Among 110 patients misdiagnosed with MS, 46% had “definite” misdiagnosis and 54% had “probable” misdiagnosis, according to study definitions.
Researchers reported the following most common primary diagnoses: migraine alone or in combination with other diagnoses (21%); fibromyalgia (15%); nonspecific or nonlocalizing neurologicl symptoms with abnormal MRI (12%); and conversion or psychogenic disorder (11%). They also reported 27 additional diagnoses.
The time for carrying a misdiagnosis was 3 to 9 years in 29% of patients and 10 to 20 years in 26% of patients.
Overall, 70% of patients had taken disease-modifying therapy such as natalizumab (13%), mitoxantrone (2%), and cyclophosphamide (1%), while 4% had participated in a study of an MS therapy.
Participating neurologists reported evidence of an earlier missed opportunity to make a correct diagnosis in 72% of patients, and 31% of patients experienced unnecessary morbidity as a result of a misdiagnosis.
Additional observations indicated 3 factors that contributed to misdiagnoses: inappropriate attribution of symptoms to demyelinating disease (65%); reliance on historical symptoms without supporting objective evidence of a lesion (48%); and over-reliance on MRI abnormalities to satisfy dissemination in space among patients with nonspecific neurologic symptoms (60%).

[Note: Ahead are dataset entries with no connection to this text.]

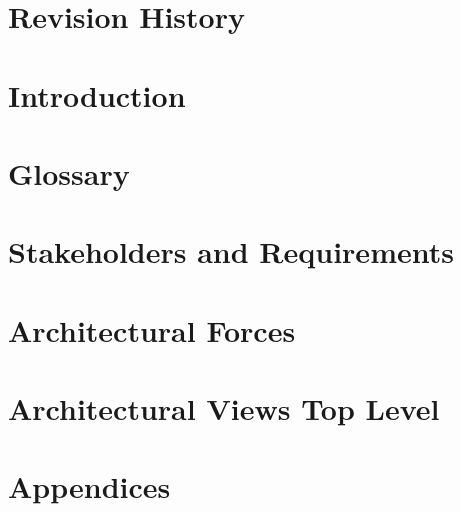 



\newcommand{\hh}[1]{\noindent\textbf{\textit{#1}}}

\newcommand{\ranking}{\textbf{\textit{Ranking: }}}

\nocite{*}

\maketitle

\chapter{Revision History}


\tableofcontents

\let\SavedIndent\indent
\protected\def\indent{%
  \begingroup
    \parindent=\the\parindent
    \SavedIndent
  \endgroup
}
\setlength{\parindent}{0pt}

\chapter{Introduction}





\chapter{Glossary}


\chapter{Stakeholders and Requirements}




\chapter{Architectural Forces}




\chapter{Architectural Views Top Level}






\chapter{Appendices}





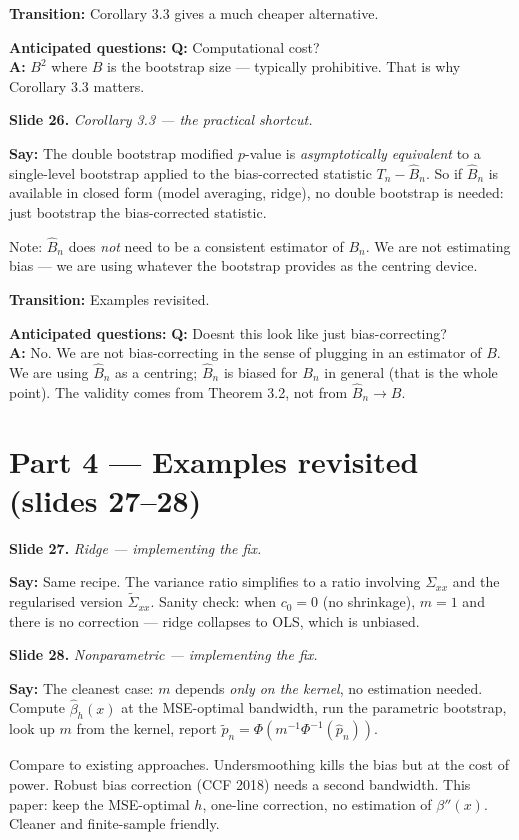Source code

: \documentclass[11pt]{article}
\theoremstyle{definition}
\newcommand{\Tn}{T_{n}}
\newcommand{\Bn}{B_{n}}
\newcommand{\Bnh}{\hat{B}_{n}}
\newcommand{\pnh}{\hat{p}_{n}}
\newcommand{\pnt}{\tilde{p}_{n}}
\newcommand{\slide}[2]{%
  \medskip
  \noindent\colorbox{soft}{\parbox{\linewidth}{\textbf{Slide #1.} \textit{#2}}}
  \medskip
}
\newcommand{\say}[1]{\textbf{Say:} #1}
\newcommand{\trans}[1]{\textbf{Transition:} #1}
\newcommand{\Q}[2]{\noindent\textcolor{warn}{\textbf{Q:}} #1\\ \textcolor{accent}{\textbf{A:}} #2\par\smallskip}
\begin{document}
\trans{Corollary 3.3 gives a much cheaper alternative.}

\textbf{Anticipated questions:}
\Q{Computational cost?}
{$B^2$ where $B$ is the bootstrap size --- typically prohibitive. That is why
Corollary 3.3 matters.}

\slide{26}{Corollary 3.3 --- the practical shortcut.}
\say{The double bootstrap modified $p$-value is \emph{asymptotically equivalent}
to a single-level bootstrap applied to the bias-corrected statistic
$\Tn-\Bnh$. So if $\Bnh$ is available in closed form (model averaging, ridge),
no double bootstrap is needed: just bootstrap the bias-corrected statistic.

Note: $\Bnh$ does \emph{not} need to be a consistent estimator of $\Bn$.
We are not estimating bias --- we are using whatever the bootstrap provides
as the centring device.}

\trans{Examples revisited.}

\textbf{Anticipated questions:}
\Q{Doesnt this look like just bias-correcting?}
{No. We are not bias-correcting in the sense of plugging in an estimator
of $B$. We are using $\Bnh$ as a centring; $\Bnh$ is biased for $\Bn$ in
general (that is the whole point). The validity comes from Theorem 3.2,
not from $\Bnh\to B$.}

\section{Part 4 --- Examples revisited (slides 27--28)}

\slide{27}{Ridge --- implementing the fix.}
\say{Same recipe. The variance ratio simplifies to a ratio involving
$\Sigma_{xx}$ and the regularised version $\tilde\Sigma_{xx}$.
Sanity check: when $c_0=0$ (no shrinkage), $m=1$ and there is no correction ---
ridge collapses to OLS, which is unbiased.}

\slide{28}{Nonparametric --- implementing the fix.}
\say{The cleanest case: $m$ depends \emph{only on the kernel}, no estimation
needed. Compute $\hat\beta_h(x)$ at the MSE-optimal bandwidth, run the
parametric bootstrap, look up $m$ from the kernel, report
$\pnt=\Phi(m^{-1}\Phi^{-1}(\pnh))$.

Compare to existing approaches. Undersmoothing kills the bias but at the cost
of power. Robust bias correction (CCF 2018) needs a second bandwidth. This
paper: keep the MSE-optimal $h$, one-line correction, no estimation of
$\beta''(x)$. Cleaner and finite-sample friendly.}
\end{document}
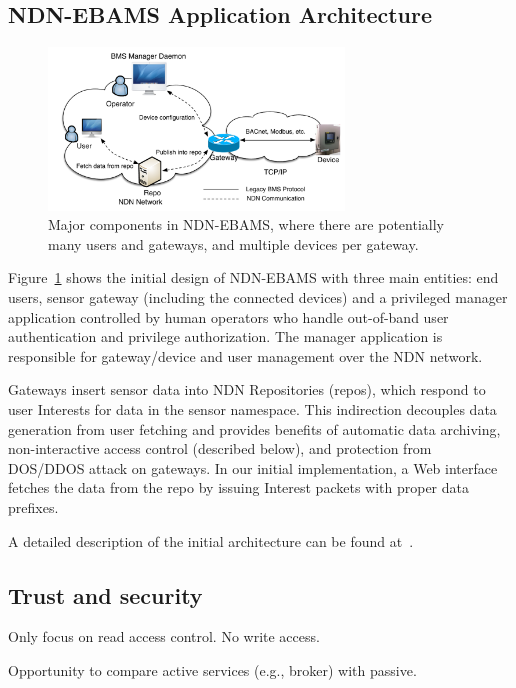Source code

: \subsection{NDN-EBAMS Application Architecture} 
 
\begin{figure}[!ht]
\centering
\includegraphics[width=0.7\textwidth, keepaspectratio=true]{figures/bms-arch.pdf}
\caption{Major components in NDN-EBAMS, where there are potentially many users and gateways, and multiple devices per gateway.}
\label{design:arch}
\end{figure}
 
Figure~\ref{design:arch} shows the initial design of NDN-EBAMS with three main entities: end users, sensor gateway (including the connected devices) and a privileged manager application controlled by human operators who handle out-of-band user authentication and privilege authorization. The manager application is responsible for gateway/device and user management over the NDN network.


Gateways insert sensor data into NDN Repositories (repos), which respond to user Interests for data in the sensor namespace. This indirection decouples data generation from user fetching and provides benefits of automatic data archiving, 
non-interactive access control (described below), and protection from DOS/DDOS attack on gateways. In our initial implementation, a Web interface fetches the data from the repo by issuing Interest packets with proper data prefixes.

A detailed description of the initial architecture can be found at~\cite{secure-ndn-bms-ieee}.

  
\subsection{Trust and security}
 
Only focus on read access control. No write access.

Opportunity to compare active services (e.g., broker) with passive.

“Although a large number of diseases may be mistaken for MS, the majority of disorders that we identified in this cohort … were common disorders,” Dr Solomon said. “The correct diagnoses in many of these cases are reliant upon clinical skills and correct interpretation of MS diagnostic criteria, rather than extensive testing.”

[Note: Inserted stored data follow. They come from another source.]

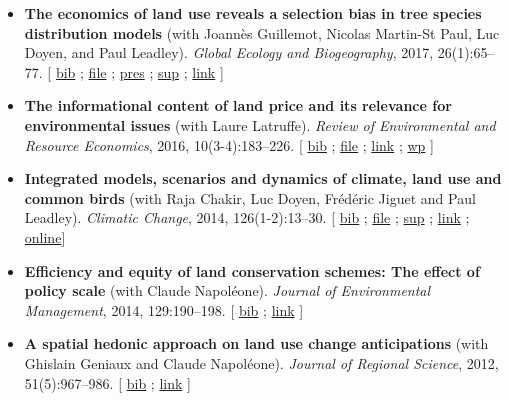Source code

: \documentclass[11pt, a4paper]{./style}
\begin{document}
\begin{itemize}
\item \textbf{The economics of land use reveals a selection bias in tree
species distribution models} (with Joannès Guillemot, Nicolas
Martin-St Paul, Luc Doyen, and Paul Leadley). \emph{Global Ecology and
Biogeography}, 2017, 26(1):65--77. [ \href{bib/NTSDM.bib}{bib} ; \href{doc/NTSDM-FILE.pdf}{file} ; \href{doc/NTSDM-PRES.pdf}{pres} ; \href{doc/NTSDM-SUP.pdf}{sup} ;
\href{https://onlinelibrary.wiley.com/doi/abs/10.1111/geb.12514}{link} ]
\item \textbf{The informational content of land price and its relevance for
environmental issues} (with Laure Latruffe). \emph{Review of
Environmental and Resource Economics}, 2016, 10(3-4):183--226. [
\href{bib/RLP.bib}{bib} ; \href{doc/RLP-FILE.pdf}{file} ; \href{https://www.nowpublishers.com/article/Details/IRERE-0086}{link} ; \href{http://www.ceps.be/book/empirical-content-present-value-model-survey-instrumental-uses-farmland-prices.html}{wp} ]
\item \textbf{Integrated models, scenarios and dynamics of climate, land use
and common birds} (with Raja Chakir, Luc Doyen, Frédéric Jiguet
and Paul Leadley). \emph{Climatic Change}, 2014, 126(1-2):13--30. [
\href{bib/CILE.bib}{bib} ; \href{doc/CILE-FILE.pdf}{file} ; \href{doc/CILE-SUP.pdf}{sup} ; \href{https://link.springer.com/article/10.1007/s10584-014-1202-4}{link} ; \href{https://mobilis-a4ac2.firebaseapp.com/index.html}{online}]
\item \textbf{Efficiency and equity of land conservation schemes: The effect
of policy scale} (with Claude Napoléone). \emph{Journal of
Environmental Management}, 2014, 129:190--198. [ \href{bib/EELC.bib}{bib} ; \href{http://www.sciencedirect.com/science/article/pii/S0301479713004829}{link} ]
\item \textbf{A spatial hedonic approach on land use change anticipations}
(with Ghislain Geniaux and Claude Napoléone). \emph{Journal of
Regional Science}, 2012, 51(5):967--986. [ \href{bib/SPHED.bib}{bib} ; \href{http://onlinelibrary.wiley.com/doi/10.1111/j.1467-9787.2011.00721.x/abstract}{link} ]
\end{itemize}

\label{sec:org7d27667}
\end{document}
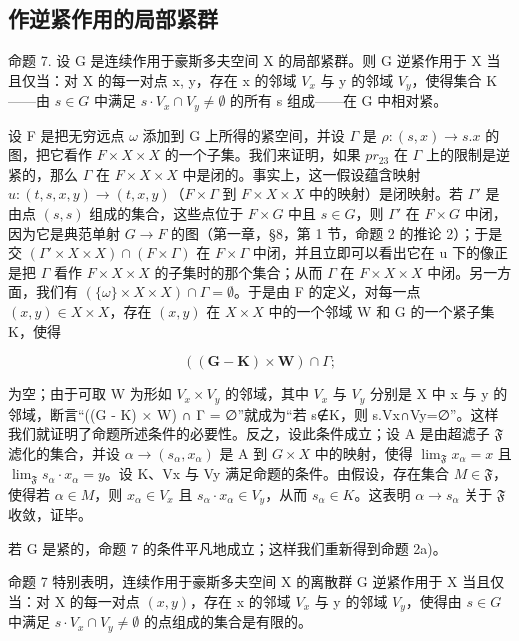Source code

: \subsection{作逆紧作用的局部紧群}

命题 7. 设 G 是连续作用于豪斯多夫空间 X 的局部紧群。则 G 逆紧作用于 X 当且仅当：对 X 的每一对点 x, y，存在 x 的邻域 \(V_{x}\) 与 y 的邻域 \(V_{y}\)，使得集合 K——由 \(s \in G\) 中满足 \(s \cdot V_{x} \cap V_{y} \neq \emptyset\) 的所有 s 组成——在 G 中相对紧。

设 F 是把无穷远点 \(\omega\) 添加到 G 上所得的紧空间，并设 \(\Gamma\) 是 \(\rho: (s, x) \to s.x\) 的图，把它看作 \(F \times X \times X\) 的一个子集。我们来证明，如果 \(pr_{23}\) 在 \(\Gamma\) 上的限制是逆紧的，那么 \(\Gamma\) 在 \(F \times X \times X\) 中是闭的。事实上，这一假设蕴含映射 \(u: (t, s, x, y) \to (t, x, y)\)（\(F \times \Gamma\) 到 \(F \times X \times X\) 中的映射）是闭映射。若 \(\Gamma'\) 是由点 \((s, s)\) 组成的集合，这些点位于 \(F \times G\) 中且 \(s \in G\)，则 \(\Gamma'\) 在 \(F \times G\) 中闭，因为它是典范单射 \(G \to F\) 的图（第一章，§8，第 1 节，命题 2 的推论 2）；于是交 \((\Gamma' \times X \times X) \cap (F \times \Gamma)\) 在 \(F \times \Gamma\) 中闭，并且立即可以看出它在 u 下的像正是把 \(\Gamma\) 看作 \(F \times X \times X\) 的子集时的那个集合；从而 \(\Gamma\) 在 \(F \times X \times X\) 中闭。另一方面，我们有 \((\{\omega\} \times X \times X) \cap \Gamma = \emptyset\)。于是由 F 的定义，对每一点 \((x, y) \in X \times X\)，存在 \((x, y)\) 在 \(X \times X\) 中的一个邻域 W 和 G 的一个紧子集 K，使得

\[
((\mathbf {G} - \mathbf {K}) \times \mathbf {W}) \cap \Gamma ;
\]

为空；由于可取 W 为形如 \(V_{x} \times V_{y}\) 的邻域，其中 \(V_{x}\) 与 \(V_{y}\) 分别是 X 中 x 与 y 的邻域，断言“((G - K) × W) ∩ Γ = ∅”就成为“若 s∉K，则 s.Vx∩Vy=∅”。这样我们就证明了命题所述条件的必要性。反之，设此条件成立；设 A 是由超滤子 \(\mathfrak{F}\) 滤化的集合，并设 \(\alpha \to (s_{\alpha}, x_{\alpha})\) 是 A 到 \(G \times X\) 中的映射，使得 \(\lim_{\mathfrak{F}} x_{\alpha} = x\) 且 \(\lim_{\mathfrak{F}} s_{\alpha}\cdot x_{\alpha} = y\)。设 K、Vx 与 Vy 满足命题的条件。由假设，存在集合 \(M \in \mathfrak{F}\)，使得若 \(\alpha \in M\)，则 \(x_{\alpha} \in V_{x}\) 且 \(s_{\alpha}\cdot x_{\alpha} \in V_{y}\)，从而 \(s_{\alpha} \in K\)。这表明 \(\alpha \to s_{\alpha}\) 关于 \(\mathfrak{F}\) 收敛，证毕。

若 G 是紧的，命题 7 的条件平凡地成立；这样我们重新得到命题 2a)。

命题 7 特别表明，连续作用于豪斯多夫空间 X 的离散群 G 逆紧作用于 X 当且仅当：对 X 的每一对点 \((x, y)\)，存在 x 的邻域 \(V_{x}\) 与 y 的邻域 \(V_{y}\)，使得由 \(s \in G\) 中满足 \(s \cdot V_{x} \cap V_{y} \neq \emptyset\) 的点组成的集合是有限的。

Dr Solomon noted that further clinical and radiographic monitoring may be most prudent in patients with atypical clinical presentations and/or with nonspecific MRI abnormalities, as new data may confirm a diagnosis of MS or an alternative diagnosis.

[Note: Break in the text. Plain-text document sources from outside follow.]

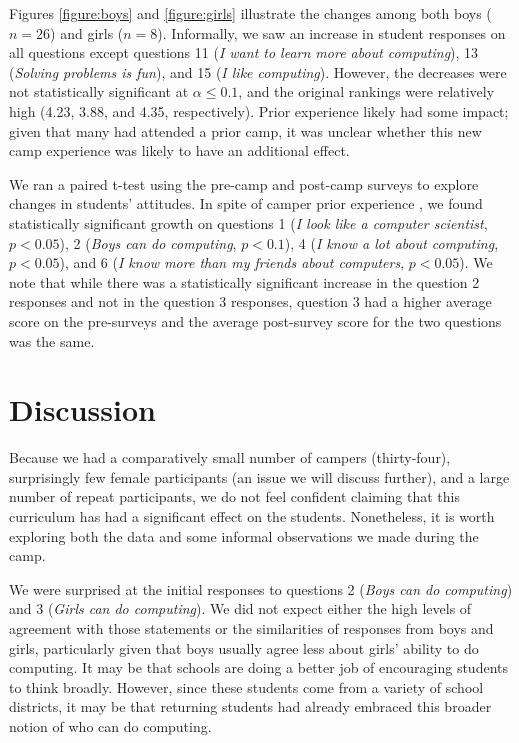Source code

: Figures \ref{figure:boys} and \ref{figure:girls} illustrate the changes
among both boys ($n=26$) and girls ($n=8$).
Informally, we saw an increase in student responses on all questions
except questions 11 (\textit{I want to learn more about computing}), 
13 (\textit{Solving problems is fun}), and 15 (\textit{I like computing}).
However, the decreases were not statistically significant at $\alpha\le 0.1$,
and the original rankings were relatively high (4.23, 3.88, and 4.35,
respectively).  Prior experience likely had some impact;
given that many had attended a prior camp, it was unclear whether this
new camp experience was likely to have an additional effect.

We ran a paired t-test using the pre-camp and post-camp surveys to
explore changes in students' attitudes.  In spite of camper prior
experience , we found statistically significant growth on questions
1 (\textit{I look like a computer scientist}, $p < 0.05$), 2
(\textit{Boys can do computing}, $p < 0.1$), 4 (\textit{I know a
lot about computing}, $p < 0.05$), and 6 (\textit{I know more than
my friends about computers}, $p < 0.05$).  We note that while there
was a statistically significant increase in the question 2 responses
and not in the question 3 responses, question 3 had a higher average
score on the pre-surveys and the average post-survey score for the two
questions was the same.


\section{Discussion}

Because we had a comparatively small number of campers (thirty-four),
surprisingly few female participants (an issue we will discuss
further), and a large number of repeat participants, we do not feel
confident claiming that this curriculum has had a significant effect
on the students.  Nonetheless, it is worth exploring both the data
and some informal observations we made during the camp.

We were surprised at the initial responses to questions 2 (\textit{Boys
can do computing}) and 3 (\textit{Girls can do computing}).  We did
not expect either the high levels of agreement with those statements
or the similarities of responses from boys and girls, particularly
given that boys usually agree less about girls' ability to do
computing.  It may be that schools are doing a better job of
encouraging students to think broadly.  However, since these students
come from a variety of school districts, it may be that returning
students had already embraced this broader notion of who can do
computing.

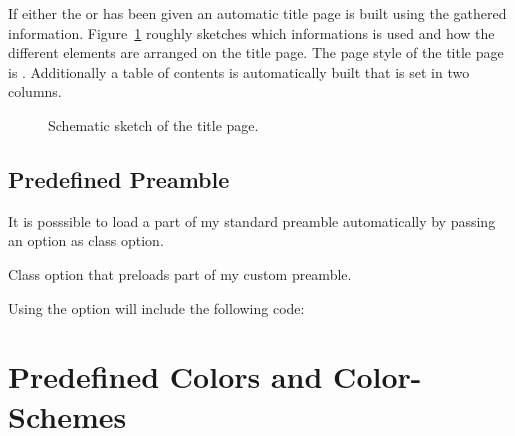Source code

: \documentclass[load-preamble]{cnltx-doc}
\begin{document}
If either the  or  has been given an automatic
title page is built using the gathered information. Figure~\ref{fig:titlepage}
roughly sketches which informations is used and how the different elements are
arranged on the title page.  The page style of the title page is
.  Additionally a  table of contents is automatically built that
is set in two columns.

\begin{figure}[htb]
  \centering
  \caption{Schematic sketch of the title page.}
  \label{fig:titlepage}
\end{figure}

\subsection{Predefined Preamble}\label{sec:preamble}

It is posssible to load a part of my standard preamble automatically by
passing an option as class option.
\begin{options}
    Class option that preloads part of my custom preamble.
\end{options}

Using the option will include the following code:

\begin{sourcecode}
  \RequirePackage[oldstyle]{libertine}
  \RequirePackage{libertinehologopatch}%
  \RequirePackage[supstfm=libertinesups]{superiors}
  \RequirePackage{microtype}
  \RequirePackage[scaled=.83]{beramono}
  \RequirePackage{fnpct}
  \RequirePackage[english]{babel}
  \renewcommand*\othersectionlevelsformat[3]{%
    \textcolor{cnltx}{#3\autodot}\enskip}
  \renewcommand*\partformat{%
    \textcolor{cnltx}{\partname~\thepart\autodot}}
\end{sourcecode}

\section{Predefined Colors and Color-Schemes}\label{sec:colors}
\end{document}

“Such an approach can seem difficult in light of mounting evidence supporting early initiation of [disease-modifying therapies] in patients with MS or at high risk for the development of MS,” he said. “Continued vigilance for ‘red flags’ for alternative diagnoses in patients with existing diagnoses of MS also remains important, especially in those with atypical clinical or radiographic features.”
Reference
Solomon AJ, Bourdette DN, Cross AH, et al. The spectrum of multiple sclerosis misdiagnosis in the era of McDonald criteria: a multicenter study. Presented at: The 68th Annual Meeting of the American Academy of Neurology; April 15-21, 2016; Vancouver, British Columbia, Canada. Abstract PL01.003.